Your objective: In the entries below, the lines from the one with "### :spider: Vulnerability Assessment" through the one with "- Empresa de" are to be copied exactly; both ends count.

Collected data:
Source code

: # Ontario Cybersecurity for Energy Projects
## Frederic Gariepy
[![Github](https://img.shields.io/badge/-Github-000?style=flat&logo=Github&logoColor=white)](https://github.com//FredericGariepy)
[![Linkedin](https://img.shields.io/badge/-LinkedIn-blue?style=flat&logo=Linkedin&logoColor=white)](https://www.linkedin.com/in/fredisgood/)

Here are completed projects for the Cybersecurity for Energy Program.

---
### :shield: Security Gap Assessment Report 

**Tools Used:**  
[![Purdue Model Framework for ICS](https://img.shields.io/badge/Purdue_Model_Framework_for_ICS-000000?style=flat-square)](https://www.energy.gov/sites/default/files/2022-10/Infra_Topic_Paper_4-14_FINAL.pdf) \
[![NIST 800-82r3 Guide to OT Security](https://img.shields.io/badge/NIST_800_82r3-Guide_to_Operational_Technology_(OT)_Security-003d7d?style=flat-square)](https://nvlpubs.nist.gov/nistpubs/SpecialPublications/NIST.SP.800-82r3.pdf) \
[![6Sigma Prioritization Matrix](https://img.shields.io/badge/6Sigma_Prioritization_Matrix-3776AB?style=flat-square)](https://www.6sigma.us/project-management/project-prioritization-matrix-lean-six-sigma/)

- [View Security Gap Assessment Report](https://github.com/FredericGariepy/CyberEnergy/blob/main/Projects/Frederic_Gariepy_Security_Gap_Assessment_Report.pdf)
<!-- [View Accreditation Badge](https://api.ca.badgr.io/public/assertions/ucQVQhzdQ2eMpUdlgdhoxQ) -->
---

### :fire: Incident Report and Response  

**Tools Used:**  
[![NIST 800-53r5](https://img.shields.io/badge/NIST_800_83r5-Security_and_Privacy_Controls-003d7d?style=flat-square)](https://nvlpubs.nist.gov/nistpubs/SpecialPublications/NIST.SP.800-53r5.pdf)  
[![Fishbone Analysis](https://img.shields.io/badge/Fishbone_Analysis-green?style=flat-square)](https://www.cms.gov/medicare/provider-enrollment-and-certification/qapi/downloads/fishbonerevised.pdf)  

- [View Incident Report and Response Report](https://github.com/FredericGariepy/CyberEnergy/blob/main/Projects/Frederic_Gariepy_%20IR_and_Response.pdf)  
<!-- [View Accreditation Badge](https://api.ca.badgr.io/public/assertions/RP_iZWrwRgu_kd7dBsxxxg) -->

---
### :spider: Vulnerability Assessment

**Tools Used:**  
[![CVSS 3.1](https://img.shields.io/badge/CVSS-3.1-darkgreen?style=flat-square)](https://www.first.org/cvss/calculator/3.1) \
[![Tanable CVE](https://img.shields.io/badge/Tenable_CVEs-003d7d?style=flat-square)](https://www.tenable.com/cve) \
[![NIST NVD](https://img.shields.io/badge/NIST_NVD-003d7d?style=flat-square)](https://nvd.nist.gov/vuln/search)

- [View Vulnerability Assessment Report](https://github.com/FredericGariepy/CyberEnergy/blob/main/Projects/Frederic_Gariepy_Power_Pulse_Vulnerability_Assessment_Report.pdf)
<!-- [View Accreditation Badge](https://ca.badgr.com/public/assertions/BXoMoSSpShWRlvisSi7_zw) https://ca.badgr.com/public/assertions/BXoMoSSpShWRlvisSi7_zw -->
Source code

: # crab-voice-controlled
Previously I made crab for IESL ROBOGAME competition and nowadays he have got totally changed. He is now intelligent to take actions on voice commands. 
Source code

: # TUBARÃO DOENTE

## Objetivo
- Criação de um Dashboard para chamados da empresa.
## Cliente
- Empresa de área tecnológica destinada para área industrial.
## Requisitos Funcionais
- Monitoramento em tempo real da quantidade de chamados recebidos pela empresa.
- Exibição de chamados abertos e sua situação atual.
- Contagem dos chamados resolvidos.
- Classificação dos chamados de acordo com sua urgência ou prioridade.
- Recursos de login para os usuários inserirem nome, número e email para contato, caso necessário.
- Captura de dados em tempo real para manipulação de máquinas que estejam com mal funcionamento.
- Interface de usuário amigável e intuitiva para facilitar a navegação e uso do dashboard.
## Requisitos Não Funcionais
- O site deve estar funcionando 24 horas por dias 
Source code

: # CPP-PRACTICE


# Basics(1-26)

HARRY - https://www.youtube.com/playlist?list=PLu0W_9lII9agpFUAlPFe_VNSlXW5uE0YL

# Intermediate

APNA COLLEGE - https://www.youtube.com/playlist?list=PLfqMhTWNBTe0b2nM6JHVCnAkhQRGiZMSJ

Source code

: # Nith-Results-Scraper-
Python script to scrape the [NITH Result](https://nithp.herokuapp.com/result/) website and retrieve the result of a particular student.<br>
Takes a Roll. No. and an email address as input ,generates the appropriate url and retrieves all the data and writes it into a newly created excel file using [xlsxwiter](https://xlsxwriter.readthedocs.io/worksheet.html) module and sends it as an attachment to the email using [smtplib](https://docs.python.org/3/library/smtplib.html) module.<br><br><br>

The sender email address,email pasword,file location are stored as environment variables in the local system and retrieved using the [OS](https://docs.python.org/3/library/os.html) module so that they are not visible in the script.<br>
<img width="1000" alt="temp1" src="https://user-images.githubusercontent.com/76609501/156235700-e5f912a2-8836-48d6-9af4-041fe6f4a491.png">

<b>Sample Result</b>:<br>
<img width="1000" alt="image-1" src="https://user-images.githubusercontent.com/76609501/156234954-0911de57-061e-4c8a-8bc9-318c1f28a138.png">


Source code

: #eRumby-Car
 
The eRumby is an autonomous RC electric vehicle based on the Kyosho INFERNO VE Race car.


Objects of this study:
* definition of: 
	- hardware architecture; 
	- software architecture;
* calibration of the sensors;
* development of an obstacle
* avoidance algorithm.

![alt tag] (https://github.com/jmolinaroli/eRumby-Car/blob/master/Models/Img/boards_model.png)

Your response:
### :spider: Vulnerability Assessment

**Tools Used:**  
[![CVSS 3.1](https://img.shields.io/badge/CVSS-3.1-darkgreen?style=flat-square)](https://www.first.org/cvss/calculator/3.1) \
[![Tanable CVE](https://img.shields.io/badge/Tenable_CVEs-003d7d?style=flat-square)](https://www.tenable.com/cve) \
[![NIST NVD](https://img.shields.io/badge/NIST_NVD-003d7d?style=flat-square)](https://nvd.nist.gov/vuln/search)

- [View Vulnerability Assessment Report](https://github.com/FredericGariepy/CyberEnergy/blob/main/Projects/Frederic_Gariepy_Power_Pulse_Vulnerability_Assessment_Report.pdf)
<!-- [View Accreditation Badge](https://ca.badgr.com/public/assertions/BXoMoSSpShWRlvisSi7_zw) https://ca.badgr.com/public/assertions/BXoMoSSpShWRlvisSi7_zw -->
Source code

: # crab-voice-controlled
Previously I made crab for IESL ROBOGAME competition and nowadays he have got totally changed. He is now intelligent to take actions on voice commands. 
Source code

: # TUBARÃO DOENTE

## Objetivo
- Criação de um Dashboard para chamados da empresa.
## Cliente
- Empresa de área tecnológica destinada para área industrial.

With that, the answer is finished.